(Dataset entries)
━━━━

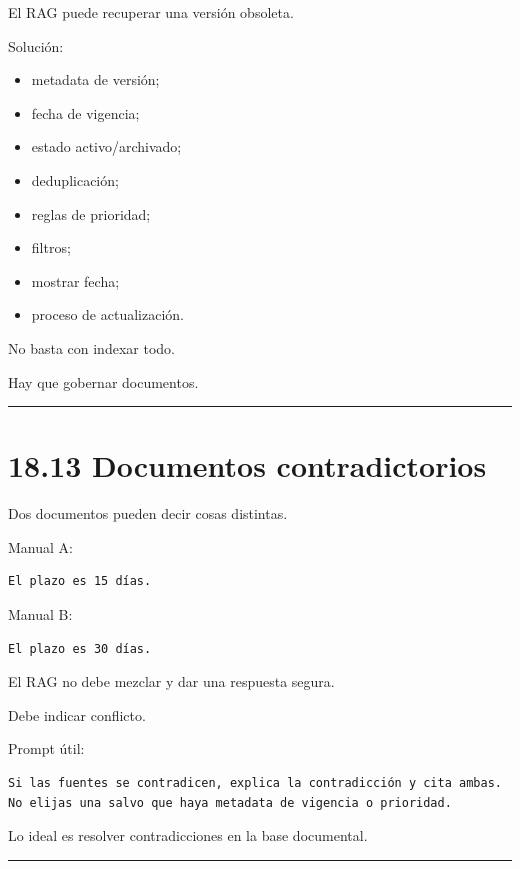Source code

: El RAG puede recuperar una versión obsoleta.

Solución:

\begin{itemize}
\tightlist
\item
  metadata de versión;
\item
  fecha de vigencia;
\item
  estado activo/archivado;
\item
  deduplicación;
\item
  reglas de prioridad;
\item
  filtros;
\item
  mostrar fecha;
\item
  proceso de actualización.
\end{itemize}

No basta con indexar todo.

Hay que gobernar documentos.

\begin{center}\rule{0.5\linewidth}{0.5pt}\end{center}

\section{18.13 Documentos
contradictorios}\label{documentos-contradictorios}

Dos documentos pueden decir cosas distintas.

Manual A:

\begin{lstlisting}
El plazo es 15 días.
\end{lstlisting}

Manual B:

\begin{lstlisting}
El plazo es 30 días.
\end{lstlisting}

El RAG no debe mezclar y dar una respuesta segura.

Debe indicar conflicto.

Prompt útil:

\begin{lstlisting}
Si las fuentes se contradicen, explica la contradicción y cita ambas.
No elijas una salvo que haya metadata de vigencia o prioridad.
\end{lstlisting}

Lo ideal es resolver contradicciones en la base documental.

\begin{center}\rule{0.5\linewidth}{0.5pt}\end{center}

━━━━

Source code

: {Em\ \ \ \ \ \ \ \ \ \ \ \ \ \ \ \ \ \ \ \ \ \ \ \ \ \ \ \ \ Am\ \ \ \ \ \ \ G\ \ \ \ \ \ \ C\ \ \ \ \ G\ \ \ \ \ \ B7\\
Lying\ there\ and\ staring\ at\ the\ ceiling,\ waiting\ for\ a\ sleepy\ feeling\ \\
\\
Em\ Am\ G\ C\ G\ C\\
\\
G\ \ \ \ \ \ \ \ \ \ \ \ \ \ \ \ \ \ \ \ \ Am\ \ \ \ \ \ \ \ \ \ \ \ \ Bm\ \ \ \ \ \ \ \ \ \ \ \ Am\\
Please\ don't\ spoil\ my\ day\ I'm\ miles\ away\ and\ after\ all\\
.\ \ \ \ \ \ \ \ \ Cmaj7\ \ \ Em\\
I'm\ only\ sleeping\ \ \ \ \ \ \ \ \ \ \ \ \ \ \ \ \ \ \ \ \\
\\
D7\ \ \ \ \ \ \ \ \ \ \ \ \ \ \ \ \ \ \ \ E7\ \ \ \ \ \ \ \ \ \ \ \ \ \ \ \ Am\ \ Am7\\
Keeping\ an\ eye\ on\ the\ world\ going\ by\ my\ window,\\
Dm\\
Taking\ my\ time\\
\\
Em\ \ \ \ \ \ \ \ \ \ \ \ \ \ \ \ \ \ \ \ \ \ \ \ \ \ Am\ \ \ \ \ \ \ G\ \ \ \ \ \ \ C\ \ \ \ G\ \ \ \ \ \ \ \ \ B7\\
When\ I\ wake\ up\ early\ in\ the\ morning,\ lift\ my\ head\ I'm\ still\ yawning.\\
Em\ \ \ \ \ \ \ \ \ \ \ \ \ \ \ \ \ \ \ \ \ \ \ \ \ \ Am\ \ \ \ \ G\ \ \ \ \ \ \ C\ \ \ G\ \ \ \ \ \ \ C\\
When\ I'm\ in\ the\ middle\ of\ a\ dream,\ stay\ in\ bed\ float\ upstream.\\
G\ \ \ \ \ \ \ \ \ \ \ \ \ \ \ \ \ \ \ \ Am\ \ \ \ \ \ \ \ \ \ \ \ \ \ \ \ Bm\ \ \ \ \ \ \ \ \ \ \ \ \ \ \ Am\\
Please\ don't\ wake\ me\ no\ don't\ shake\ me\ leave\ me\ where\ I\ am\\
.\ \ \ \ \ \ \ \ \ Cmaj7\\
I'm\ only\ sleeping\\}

━━━━

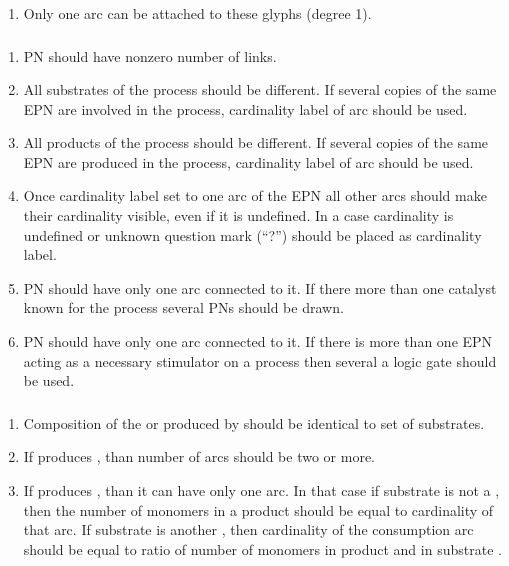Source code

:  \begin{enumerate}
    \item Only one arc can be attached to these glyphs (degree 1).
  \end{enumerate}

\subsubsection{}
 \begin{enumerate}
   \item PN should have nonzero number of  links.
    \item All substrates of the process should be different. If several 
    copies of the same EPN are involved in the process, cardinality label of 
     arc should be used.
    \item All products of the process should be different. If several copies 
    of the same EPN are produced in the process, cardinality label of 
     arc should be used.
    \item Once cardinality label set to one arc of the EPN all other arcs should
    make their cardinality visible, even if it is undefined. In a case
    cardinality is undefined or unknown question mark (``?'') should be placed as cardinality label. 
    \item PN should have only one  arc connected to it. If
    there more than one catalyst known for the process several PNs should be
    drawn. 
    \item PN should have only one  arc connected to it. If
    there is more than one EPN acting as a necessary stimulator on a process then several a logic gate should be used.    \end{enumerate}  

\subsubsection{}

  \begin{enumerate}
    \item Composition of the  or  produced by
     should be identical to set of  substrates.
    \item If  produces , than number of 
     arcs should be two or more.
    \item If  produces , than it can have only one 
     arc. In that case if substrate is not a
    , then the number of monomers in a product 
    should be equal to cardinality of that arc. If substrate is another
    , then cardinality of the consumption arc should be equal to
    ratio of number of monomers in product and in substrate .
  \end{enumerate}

━━━━

DIRECTIONS FOR THIS TASK:
Whenever a line in the data holds "number", copy that line.

TASK RESPONSE:
   \item PN should have nonzero number of  links.
    \item If  produces , than number of 
    , then the number of monomers in a product 
    ratio of number of monomers in product and in substrate .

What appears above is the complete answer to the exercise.